Here is my modified gist that can help you identify if your app is vulnerable,
which works with Rails 2.3.x / Ruby 1.8.7 apps. If you run this and see in
your Rails log something like "params = {#<ActionController... => {default =>
:action}...}", then your app is vulnerable:
[https://gist.github.com/4694948/26d9b6d46c2c60aeb5abde9ca2c2...](https://gist.github.com/4694948/26d9b6d46c2c60aeb5abde9ca2c2154a5816968e)

We also have a couple apps we know of that are really old Rails 2.2.x apps.
This doesn't work with them, because the passed YAML doesn't work in the old
YAML parser. But then, if you just trust that deserializing an object from
YAML in parameters is bad, then we can just make a super simple hash object
and check our rails logs to see if the params contain an actual hash object.
Here's an even-more-simplified-harmless proof-of-concept to test older Rails
2.2.x apps:
[https://gist.github.com/4694948/1e8a94f7c768bf95863288005039...](https://gist.github.com/4694948/1e8a94f7c768bf958632880050399904defba531)

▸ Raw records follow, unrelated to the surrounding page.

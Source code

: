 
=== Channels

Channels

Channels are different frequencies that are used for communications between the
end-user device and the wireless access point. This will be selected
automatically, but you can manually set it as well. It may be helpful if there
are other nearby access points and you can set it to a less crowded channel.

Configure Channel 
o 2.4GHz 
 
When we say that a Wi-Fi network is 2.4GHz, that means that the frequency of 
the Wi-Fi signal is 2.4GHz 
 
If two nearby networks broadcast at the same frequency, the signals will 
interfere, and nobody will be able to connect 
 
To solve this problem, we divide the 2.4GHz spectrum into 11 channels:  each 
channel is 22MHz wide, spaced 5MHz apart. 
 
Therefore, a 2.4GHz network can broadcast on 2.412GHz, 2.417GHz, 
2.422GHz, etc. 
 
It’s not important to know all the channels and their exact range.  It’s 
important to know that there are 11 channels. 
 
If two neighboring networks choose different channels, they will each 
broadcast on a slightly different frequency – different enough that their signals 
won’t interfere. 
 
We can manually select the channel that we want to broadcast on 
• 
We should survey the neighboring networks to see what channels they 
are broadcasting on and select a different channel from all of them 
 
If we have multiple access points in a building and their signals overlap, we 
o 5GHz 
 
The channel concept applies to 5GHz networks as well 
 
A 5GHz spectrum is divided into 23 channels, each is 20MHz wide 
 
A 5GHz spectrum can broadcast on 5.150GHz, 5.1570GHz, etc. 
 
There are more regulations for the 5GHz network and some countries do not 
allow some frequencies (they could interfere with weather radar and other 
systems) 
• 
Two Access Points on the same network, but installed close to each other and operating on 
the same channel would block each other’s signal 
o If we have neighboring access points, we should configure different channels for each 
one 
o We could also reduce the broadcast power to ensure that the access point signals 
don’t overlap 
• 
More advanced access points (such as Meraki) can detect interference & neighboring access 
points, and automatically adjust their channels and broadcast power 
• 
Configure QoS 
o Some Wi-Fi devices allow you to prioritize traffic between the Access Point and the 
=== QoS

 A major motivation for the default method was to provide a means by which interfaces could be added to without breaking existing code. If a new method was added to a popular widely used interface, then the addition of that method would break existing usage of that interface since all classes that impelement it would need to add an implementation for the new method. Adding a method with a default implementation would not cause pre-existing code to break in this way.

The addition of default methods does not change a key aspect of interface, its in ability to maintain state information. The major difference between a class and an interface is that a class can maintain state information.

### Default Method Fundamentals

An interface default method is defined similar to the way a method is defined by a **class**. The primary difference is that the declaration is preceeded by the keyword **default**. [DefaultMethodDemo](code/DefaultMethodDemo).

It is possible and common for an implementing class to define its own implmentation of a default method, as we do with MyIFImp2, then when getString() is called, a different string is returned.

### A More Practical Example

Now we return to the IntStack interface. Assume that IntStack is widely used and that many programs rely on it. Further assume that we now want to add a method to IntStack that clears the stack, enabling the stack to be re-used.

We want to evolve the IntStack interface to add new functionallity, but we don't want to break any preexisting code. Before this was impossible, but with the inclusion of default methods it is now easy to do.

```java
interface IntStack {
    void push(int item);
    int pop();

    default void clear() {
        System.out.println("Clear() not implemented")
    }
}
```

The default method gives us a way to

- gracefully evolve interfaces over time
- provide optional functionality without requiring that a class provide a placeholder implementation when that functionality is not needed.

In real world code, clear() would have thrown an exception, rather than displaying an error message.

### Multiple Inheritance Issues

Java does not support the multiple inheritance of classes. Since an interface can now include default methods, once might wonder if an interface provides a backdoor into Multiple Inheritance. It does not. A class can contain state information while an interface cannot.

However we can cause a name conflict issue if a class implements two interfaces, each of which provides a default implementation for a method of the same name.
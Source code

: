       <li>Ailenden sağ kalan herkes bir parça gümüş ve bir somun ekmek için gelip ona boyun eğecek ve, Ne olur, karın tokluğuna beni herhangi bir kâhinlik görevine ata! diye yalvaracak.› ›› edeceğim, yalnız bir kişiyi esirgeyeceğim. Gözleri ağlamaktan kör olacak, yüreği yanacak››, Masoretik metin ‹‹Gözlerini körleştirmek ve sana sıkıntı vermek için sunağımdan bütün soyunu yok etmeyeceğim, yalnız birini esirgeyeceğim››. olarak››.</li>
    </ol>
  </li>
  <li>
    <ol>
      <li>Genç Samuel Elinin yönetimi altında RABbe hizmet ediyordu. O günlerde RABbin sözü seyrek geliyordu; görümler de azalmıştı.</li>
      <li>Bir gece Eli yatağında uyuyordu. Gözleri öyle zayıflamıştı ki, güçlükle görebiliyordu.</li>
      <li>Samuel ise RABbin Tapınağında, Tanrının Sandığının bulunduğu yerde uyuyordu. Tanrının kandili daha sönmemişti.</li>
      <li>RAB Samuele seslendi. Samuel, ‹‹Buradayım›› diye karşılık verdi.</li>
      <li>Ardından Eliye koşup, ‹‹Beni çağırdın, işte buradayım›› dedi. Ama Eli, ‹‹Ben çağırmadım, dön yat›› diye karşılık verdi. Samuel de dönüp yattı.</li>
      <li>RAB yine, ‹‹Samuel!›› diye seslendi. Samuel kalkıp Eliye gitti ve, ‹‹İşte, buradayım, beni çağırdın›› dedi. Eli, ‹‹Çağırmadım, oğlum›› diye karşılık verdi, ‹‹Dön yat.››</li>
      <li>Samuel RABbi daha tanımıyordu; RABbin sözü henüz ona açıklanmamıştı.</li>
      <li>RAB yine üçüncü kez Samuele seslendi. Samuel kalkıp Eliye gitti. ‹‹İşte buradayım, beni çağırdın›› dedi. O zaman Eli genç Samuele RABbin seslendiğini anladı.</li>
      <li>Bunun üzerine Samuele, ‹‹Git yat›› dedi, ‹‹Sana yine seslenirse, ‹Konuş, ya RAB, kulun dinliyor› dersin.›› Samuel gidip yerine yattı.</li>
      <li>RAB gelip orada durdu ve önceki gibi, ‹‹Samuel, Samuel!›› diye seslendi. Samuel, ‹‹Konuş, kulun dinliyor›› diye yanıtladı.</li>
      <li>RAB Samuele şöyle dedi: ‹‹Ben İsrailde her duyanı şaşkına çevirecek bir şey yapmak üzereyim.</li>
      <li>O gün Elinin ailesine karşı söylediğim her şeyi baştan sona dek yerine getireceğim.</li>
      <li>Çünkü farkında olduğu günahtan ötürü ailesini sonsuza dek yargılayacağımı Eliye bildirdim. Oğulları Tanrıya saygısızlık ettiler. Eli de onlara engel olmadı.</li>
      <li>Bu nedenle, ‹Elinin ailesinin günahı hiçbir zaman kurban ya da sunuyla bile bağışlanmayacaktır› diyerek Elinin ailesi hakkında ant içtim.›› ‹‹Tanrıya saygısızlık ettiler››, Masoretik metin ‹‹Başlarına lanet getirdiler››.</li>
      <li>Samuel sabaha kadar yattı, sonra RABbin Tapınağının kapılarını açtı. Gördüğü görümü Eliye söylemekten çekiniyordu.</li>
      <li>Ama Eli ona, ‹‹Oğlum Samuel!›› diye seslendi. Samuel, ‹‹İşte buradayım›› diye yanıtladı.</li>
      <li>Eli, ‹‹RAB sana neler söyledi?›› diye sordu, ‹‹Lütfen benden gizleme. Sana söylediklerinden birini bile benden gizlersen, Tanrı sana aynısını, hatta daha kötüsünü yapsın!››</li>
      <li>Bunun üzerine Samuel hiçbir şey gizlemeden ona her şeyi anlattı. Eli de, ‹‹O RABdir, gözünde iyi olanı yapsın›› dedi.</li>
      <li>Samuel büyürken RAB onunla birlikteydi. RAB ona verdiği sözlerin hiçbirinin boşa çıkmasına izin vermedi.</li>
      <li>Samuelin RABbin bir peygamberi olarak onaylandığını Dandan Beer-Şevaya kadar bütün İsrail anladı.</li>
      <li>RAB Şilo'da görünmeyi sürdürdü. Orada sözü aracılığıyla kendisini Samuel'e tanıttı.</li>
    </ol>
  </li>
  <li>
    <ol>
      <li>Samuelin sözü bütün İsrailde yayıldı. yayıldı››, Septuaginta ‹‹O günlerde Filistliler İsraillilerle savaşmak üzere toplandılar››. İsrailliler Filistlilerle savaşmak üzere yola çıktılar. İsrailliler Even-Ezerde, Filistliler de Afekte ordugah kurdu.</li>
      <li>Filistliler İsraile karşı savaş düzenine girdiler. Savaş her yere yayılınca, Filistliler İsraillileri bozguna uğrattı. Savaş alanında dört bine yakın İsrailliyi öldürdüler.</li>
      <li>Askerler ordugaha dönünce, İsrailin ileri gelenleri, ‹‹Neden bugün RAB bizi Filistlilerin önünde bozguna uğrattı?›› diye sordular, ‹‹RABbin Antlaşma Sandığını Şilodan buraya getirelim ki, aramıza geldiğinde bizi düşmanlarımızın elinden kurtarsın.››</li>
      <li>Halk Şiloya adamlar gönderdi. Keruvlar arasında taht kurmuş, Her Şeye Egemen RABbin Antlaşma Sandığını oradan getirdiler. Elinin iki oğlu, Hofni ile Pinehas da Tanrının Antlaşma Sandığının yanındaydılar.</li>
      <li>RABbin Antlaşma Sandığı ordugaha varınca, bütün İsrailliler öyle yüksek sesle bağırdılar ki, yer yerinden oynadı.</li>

I'm no security expert, but I was able to use these PoCs last night to verify
that the patch for Rails 2.3.x worked, and also that my reverse-engineered-
patch for Rails 2.2.x worked as well.

Edit: Just to clarify and reiterate, the above modified PoCs require access to
the Rails app logs to check if they worked or not, since the older Rails apps
could error out for YAML-parsing reasons (which are just as bad, because it
just means an attacker needs to get more creative with their YAML payload),
instead of being a result of rejecting the attack. That's why I don't think a
web-based attack mechanism like this could really know 100% whether or not an
app is vulnerable unless it really tried doing something semi-malicious, like
obtaining secret information.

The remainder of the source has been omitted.